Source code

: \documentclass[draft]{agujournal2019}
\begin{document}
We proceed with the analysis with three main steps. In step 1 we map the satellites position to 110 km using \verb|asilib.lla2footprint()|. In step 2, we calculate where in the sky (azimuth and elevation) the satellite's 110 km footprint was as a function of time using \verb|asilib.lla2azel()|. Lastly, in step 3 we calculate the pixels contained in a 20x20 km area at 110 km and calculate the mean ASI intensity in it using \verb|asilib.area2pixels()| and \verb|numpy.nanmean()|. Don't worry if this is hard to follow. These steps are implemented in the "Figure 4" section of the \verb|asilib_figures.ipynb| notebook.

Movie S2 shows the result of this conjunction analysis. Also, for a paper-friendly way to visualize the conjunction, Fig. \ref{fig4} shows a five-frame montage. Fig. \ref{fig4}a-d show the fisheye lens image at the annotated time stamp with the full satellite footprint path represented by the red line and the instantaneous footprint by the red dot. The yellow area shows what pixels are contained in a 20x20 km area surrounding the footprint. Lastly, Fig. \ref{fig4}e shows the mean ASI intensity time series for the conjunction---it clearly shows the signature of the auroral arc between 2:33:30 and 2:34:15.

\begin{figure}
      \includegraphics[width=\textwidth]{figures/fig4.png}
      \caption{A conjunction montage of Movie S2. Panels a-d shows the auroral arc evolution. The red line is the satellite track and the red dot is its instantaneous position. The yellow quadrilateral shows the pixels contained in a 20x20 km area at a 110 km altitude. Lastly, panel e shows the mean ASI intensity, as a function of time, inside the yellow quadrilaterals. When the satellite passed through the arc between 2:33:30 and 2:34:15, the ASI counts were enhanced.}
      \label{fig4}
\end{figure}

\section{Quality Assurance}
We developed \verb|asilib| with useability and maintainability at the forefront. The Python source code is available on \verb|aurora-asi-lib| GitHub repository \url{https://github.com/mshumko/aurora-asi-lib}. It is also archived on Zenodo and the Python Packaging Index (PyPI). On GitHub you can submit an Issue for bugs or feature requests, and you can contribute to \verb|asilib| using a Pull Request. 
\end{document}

-*-*-

### Description of the task
For this exercise, transcribe the whole listing verbatim.

### Response to this exercise
Source code

: \documentclass[draft]{agujournal2019}
\begin{document}
We proceed with the analysis with three main steps. In step 1 we map the satellites position to 110 km using \verb|asilib.lla2footprint()|. In step 2, we calculate where in the sky (azimuth and elevation) the satellite's 110 km footprint was as a function of time using \verb|asilib.lla2azel()|. Lastly, in step 3 we calculate the pixels contained in a 20x20 km area at 110 km and calculate the mean ASI intensity in it using \verb|asilib.area2pixels()| and \verb|numpy.nanmean()|. Don't worry if this is hard to follow. These steps are implemented in the "Figure 4" section of the \verb|asilib_figures.ipynb| notebook.

Movie S2 shows the result of this conjunction analysis. Also, for a paper-friendly way to visualize the conjunction, Fig. \ref{fig4} shows a five-frame montage. Fig. \ref{fig4}a-d show the fisheye lens image at the annotated time stamp with the full satellite footprint path represented by the red line and the instantaneous footprint by the red dot. The yellow area shows what pixels are contained in a 20x20 km area surrounding the footprint. Lastly, Fig. \ref{fig4}e shows the mean ASI intensity time series for the conjunction---it clearly shows the signature of the auroral arc between 2:33:30 and 2:34:15.

\begin{figure}
      \includegraphics[width=\textwidth]{figures/fig4.png}
      \caption{A conjunction montage of Movie S2. Panels a-d shows the auroral arc evolution. The red line is the satellite track and the red dot is its instantaneous position. The yellow quadrilateral shows the pixels contained in a 20x20 km area at a 110 km altitude. Lastly, panel e shows the mean ASI intensity, as a function of time, inside the yellow quadrilaterals. When the satellite passed through the arc between 2:33:30 and 2:34:15, the ASI counts were enhanced.}
      \label{fig4}
\end{figure}

\section{Quality Assurance}
We developed \verb|asilib| with useability and maintainability at the forefront. The Python source code is available on \verb|aurora-asi-lib| GitHub repository \url{https://github.com/mshumko/aurora-asi-lib}. It is also archived on Zenodo and the Python Packaging Index (PyPI). On GitHub you can submit an Issue for bugs or feature requests, and you can contribute to \verb|asilib| using a Pull Request. 
\end{document}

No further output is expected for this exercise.